La préservation de la biodiversité et du climat ne sera possible que si des choix politiques se font en se basant sur l’ensemble de la littérature scientifique, littérature qui explose de messages d’alerte, trop souvent peu connus par rapport aux quelques messages de déculpabilisation massive comme l’ont fait (et le font encore) les climato-sceptiques depuis des décennies.

Une dernière remarque de la jeunesse belge au HLPR se rapporte aux réelles ambitions que les auteurs de ce texte ont eues en l’écrivant. En effet, nous retrouvons à la page 21 la phrase suivante « Like the MDGs, they would not be legally binding, but must be monitored closely. ».
Statutairement, l’ONU ne peut effectivement pas donner d’obligations aux pays membres, mais uniquement des recommandations que chaque pays peut suivre ou ne pas suivre. Inutile de rappeler cette réalité dans un texte comme celui-ci. Cela déforce l’impulsion que l’ONU entend donner aux états membres. Rappeler encore à chaque nation, qu’elle a le loisir de procéder comme bon lui semble, ne fait qu’amoindrir encore le peu de poids que pourrait avoir l’ONU sur les politiques locales. C’est un pas de plus vers un morcellement du partenariat mondial que représente l’ONU et donc vers l’individualisme de chaque nation à se battre encore dans cette guerre économique pour ces propres intérêts de croissance qui ne sont ni durables, ni éthiques, ni porteurs de bonheur pour leur population, c’est-à-dire inutiles à notre société actuelle qui a un réel besoin de changement culturel et de renouvellement de ces paradigmes !
Il est temps de revenir aux fondements du développement durable. Que les jeunes, mais aussi les autres groupes majeurs soient entendus dans leur exigence de plus d’égalité et de respect des limites planétaires.

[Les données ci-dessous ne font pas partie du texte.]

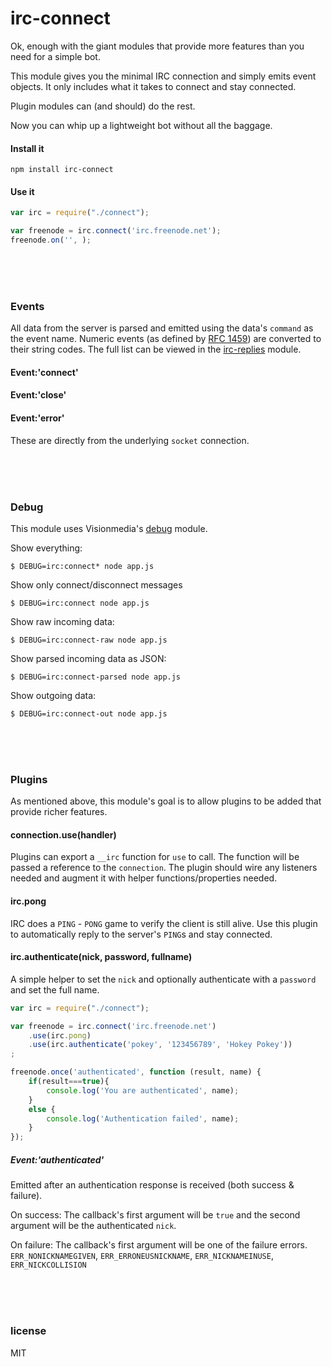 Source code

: irc-connect
===========

Ok, enough with the giant modules that provide more features than you need for
a simple bot.

This module gives you the minimal IRC connection and simply emits event objects.
It only includes what it takes to connect and stay connected.

Plugin modules can (and should) do the rest.

  Now you can whip up a lightweight bot without all the baggage.


#### Install it
```
npm install irc-connect
```

#### Use it
```javascript
var irc = require("./connect");

var freenode = irc.connect('irc.freenode.net');
freenode.on('', );
```
<br>
<br>
<br>

### Events
All data from the server is parsed and emitted using the data's `command` as the
event name. Numeric events (as defined by [RFC 1459](https://tools.ietf.org/html/rfc1459#section-6))
are converted to their string codes. The full list can be viewed in the
[irc-replies](https://github.com/williamwicks/irc-replies/blob/master/replies.json)
module.

#### Event:'connect'
#### Event:'close'
#### Event:'error'
These are directly from the underlying `socket` connection.

<br>
<br>
<br>

### Debug
This module uses Visionmedia's [debug](https://github.com/visionmedia/debug) module.

Show everything:
```
$ DEBUG=irc:connect* node app.js
```

Show only connect/disconnect messages
```
$ DEBUG=irc:connect node app.js
```

Show raw incoming data:
```
$ DEBUG=irc:connect-raw node app.js
```

Show parsed incoming data as JSON:
```
$ DEBUG=irc:connect-parsed node app.js
```

Show outgoing data:
```
$ DEBUG=irc:connect-out node app.js
```

<br>
<br>
<br>

### Plugins
As mentioned above, this module's goal is to allow plugins to be added that
provide richer features.

#### connection.use(handler)
Plugins can export a `__irc` function for `use` to call. The function will be
passed a reference to the `connection`. The plugin should wire any listeners
needed and augment it with helper functions/properties needed.

#### irc.pong
IRC does a `PING` - `PONG` game to verify the client is still alive. Use this
plugin to automatically reply to the server's `PING`s and stay connected.

#### irc.authenticate(nick, password, fullname)
A simple helper to set the `nick` and optionally authenticate with a `password`
and set the full name.

```javascript
var irc = require("./connect");

var freenode = irc.connect('irc.freenode.net')
	.use(irc.pong)
	.use(irc.authenticate('pokey', '123456789', 'Hokey Pokey'))
;

freenode.once('authenticated', function (result, name) {
	if(result===true){
		console.log('You are authenticated', name);
	}
	else {
		console.log('Authentication failed', name);
	}
});
```

##### Event:'authenticated'
Emitted after an authentication response is received (both success & failure).

On success: The callback's first argument will be `true` and the second
argument will be the authenticated `nick`.

On failure: The callback's first argument will be one of the failure errors.
`ERR_NONICKNAMEGIVEN`, `ERR_ERRONEUSNICKNAME`, `ERR_NICKNAMEINUSE`, `ERR_NICKCOLLISION`

<br>
<br>
<br>

### license
MIT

Nous sommes également surpris par le manque d’ambition du rapport du Secrétaire Général de l’ONU publié le 26 juillet 2013, à propos de l’avancement des objectifs du Millénaire pour le développement. Celui-ci s’aligne sur les propos se trouvant dans le HLPR et, même quand des changements sont prônés, aucun outil n’est prévu pour les mettre en œuvre.
Par exemple, on y trouve mention des inégalités.Le fait d’en parler est positif, mais comment arriver à une diminution des inégalités sans régulation accrue ? Le terme « régulation » ne se trouve pas une seule fois dans ce rapport. Ce terme est-il politiquement incorrect, voire tabou dans notre société en crise ? Une telle omission est notable et ouvre la porte au laisser-faire total du marché économique. En effet, des égalités de chances ou d’opportunités, comme proposées dans le rapport du Secrétaire Général, favorisent l’augmentation de l’exploitation des ressources planétaires et ne permettent pas aux défavorisés de notre planète d’accéder aux biens et services minimaux ! Car, même si la liberté est donnée à chacun de pouvoir développer une activité économique, encore fautil en avoir les moyens. N’est-il pas tout simplement grand temps de réguler l’activité des plus gros acteurs économiques et d’organiser une distribution équitable des ressources, y compris parmi les entreprises mais aussi au sein des populations, en veillant à ce qu’elles soient gérées dans les limites de la planète et dans le respect du bien commun?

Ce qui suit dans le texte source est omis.